I've posted here that Social Security will be unaffected by the partial government shutdown. It occurs to me that I may have been overbroad. The problem is building security. That's mostly provided by the Federal Protective Service (FPS), which is part of the Department of Homeland Security (DHS) and DHS is part of the shutdown. The FPS security guards at Social Security offices missed a paycheck today. They'll miss another in another two weeks. They're not going to continue working forever for free. Also, there are some Social Security offices that are located inside federal courthouses. While FPS may provide security guards within the Social Security offices inside federal courthouses, the U.S. Marshall Service provides security at the building entrances. The U.S. Marshall Service is part of the Department of Justice and it, too, is part of the partial government shutdown. The federal courts themselves are also part of the government shutdown and will close for routine business a week from today. Will the U.S. Marshall Service continue to provide building security for federal courthouses when the courts, themselves, are closed, especially given that the Marshall's Service has more urgent tasks to complete?
7 comments:
Good point. It will be a trickle down or snowball effect.
For example in Long Beach, CA. The OHO is located in a federal building with an IRS office and ICE headquarters. Very strict security. It literally is the tightest security check I have experienced in the world and I have travelled abroad a lot. They had an ICE officer go postal and shoot people there about 10 years or so ago. But this week, the security guards were working. What about next week?
However, that is the only office I could see affected in the entire SoCal area.
But I believe the biggest snowball effect to SSA is basically workplace attrition. SSA employees will quit, retire, or may be get ill. I assume the federal furlough will delay in hiring more candidates. This will create an already horrific backlog even worse (especially for writing decisions).
So current SSD/SSI claimants better hope no writing attorney quits their job soon or the decisions will take forever to get written up.
I've worked in three different ODAR/OHO offices and security was provided by private contractors in all three. FPS would come in and check them over from time to time but none used FPS officers.

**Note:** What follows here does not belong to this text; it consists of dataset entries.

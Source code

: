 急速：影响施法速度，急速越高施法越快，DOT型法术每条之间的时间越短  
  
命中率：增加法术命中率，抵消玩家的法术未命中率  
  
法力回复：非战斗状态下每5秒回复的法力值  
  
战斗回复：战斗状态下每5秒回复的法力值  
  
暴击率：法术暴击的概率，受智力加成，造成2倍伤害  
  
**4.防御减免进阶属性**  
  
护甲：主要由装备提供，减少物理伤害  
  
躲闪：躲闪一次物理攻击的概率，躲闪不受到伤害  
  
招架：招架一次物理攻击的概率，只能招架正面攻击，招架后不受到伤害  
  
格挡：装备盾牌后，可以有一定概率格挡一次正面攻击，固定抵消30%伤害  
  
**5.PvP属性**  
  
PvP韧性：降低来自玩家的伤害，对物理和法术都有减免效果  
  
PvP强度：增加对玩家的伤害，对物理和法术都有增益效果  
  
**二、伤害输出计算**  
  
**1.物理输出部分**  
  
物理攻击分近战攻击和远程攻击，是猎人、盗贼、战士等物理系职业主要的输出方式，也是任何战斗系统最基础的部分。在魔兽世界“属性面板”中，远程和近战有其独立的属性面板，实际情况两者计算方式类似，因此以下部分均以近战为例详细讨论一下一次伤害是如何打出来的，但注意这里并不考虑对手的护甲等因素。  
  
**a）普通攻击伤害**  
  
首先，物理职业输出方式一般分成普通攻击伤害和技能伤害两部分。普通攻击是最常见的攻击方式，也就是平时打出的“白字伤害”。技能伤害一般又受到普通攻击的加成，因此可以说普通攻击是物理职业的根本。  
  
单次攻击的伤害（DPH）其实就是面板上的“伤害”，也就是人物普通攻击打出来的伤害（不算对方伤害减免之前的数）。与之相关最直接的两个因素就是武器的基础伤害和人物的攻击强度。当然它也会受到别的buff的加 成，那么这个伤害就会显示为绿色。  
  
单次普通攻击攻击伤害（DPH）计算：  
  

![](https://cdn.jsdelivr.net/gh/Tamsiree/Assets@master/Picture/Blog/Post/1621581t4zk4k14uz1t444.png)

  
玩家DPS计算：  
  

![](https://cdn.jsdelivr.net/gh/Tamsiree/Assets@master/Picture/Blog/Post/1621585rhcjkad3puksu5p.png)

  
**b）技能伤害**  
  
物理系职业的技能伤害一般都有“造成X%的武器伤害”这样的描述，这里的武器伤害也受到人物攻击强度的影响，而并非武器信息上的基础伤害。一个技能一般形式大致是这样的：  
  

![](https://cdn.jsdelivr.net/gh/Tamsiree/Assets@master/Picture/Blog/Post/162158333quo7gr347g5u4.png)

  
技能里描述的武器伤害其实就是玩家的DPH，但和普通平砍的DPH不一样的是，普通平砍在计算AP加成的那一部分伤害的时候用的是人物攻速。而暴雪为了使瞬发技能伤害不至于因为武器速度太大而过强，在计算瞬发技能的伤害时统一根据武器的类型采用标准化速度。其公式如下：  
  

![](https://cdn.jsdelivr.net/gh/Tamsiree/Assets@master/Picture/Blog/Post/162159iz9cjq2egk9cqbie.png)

When I worked in Woodlawn, FPS had a post and a few uniformed officers but 90% of the security people were private contractors. Not sure of the hierarchy of control (was FPS the group that oversees the contractors on behalf of SSA or was it the security staff in what was then DCBFM) with FPS providing the official "police" presence and powers that the contractors didn't have? But the point was that the gates and entrances were not FPS but private.
A 4:45pm You raise a good point about SSA employees quitting/retiring. But I have read that OPM personnel are on furlough and not processing any retirement papers. So Federal employees cannot even officially leave the job, nor get their retirement! What a mess. I can only hope that all those folks who want "smaller government" learn from this.
It depends. The Federal police under DHS won't get paid but they will probably still have to work. If security is provided by private contractors, it may depend upon which agency is funding the contract. If SSA is funding then no problem but if GSA is funding it may depend on GSA, or whatever other agency, is funded.
For the sake of accuracy, it's "U.S. Marshal Service" (one L). I never understood why, and it certainly does not affect the substance of your post.
My understanding is SSA procures guard service through DHS, much as it procures facilities services through GSA, but SSA pays for the service. Hopefully this means, at least in private space, guards will get paid and will continue to serve, just as SSA payroll checks continue because SSA funds the processing by Interior.
Anon 11:06
Great point. Those thinking about retiring in January or February apparently will have to hold on to get their pensions. This shutdown is just a mess and the SSA and claimants will feel the effect.
And somehow, I believe it will affect every state's DDS somehow based on the simple fact of keeping the buildings working.
Trump created this snowball. And it is rolling downhill. Everybody associated with the sorry U.S. Federal government will be caught up in the roll.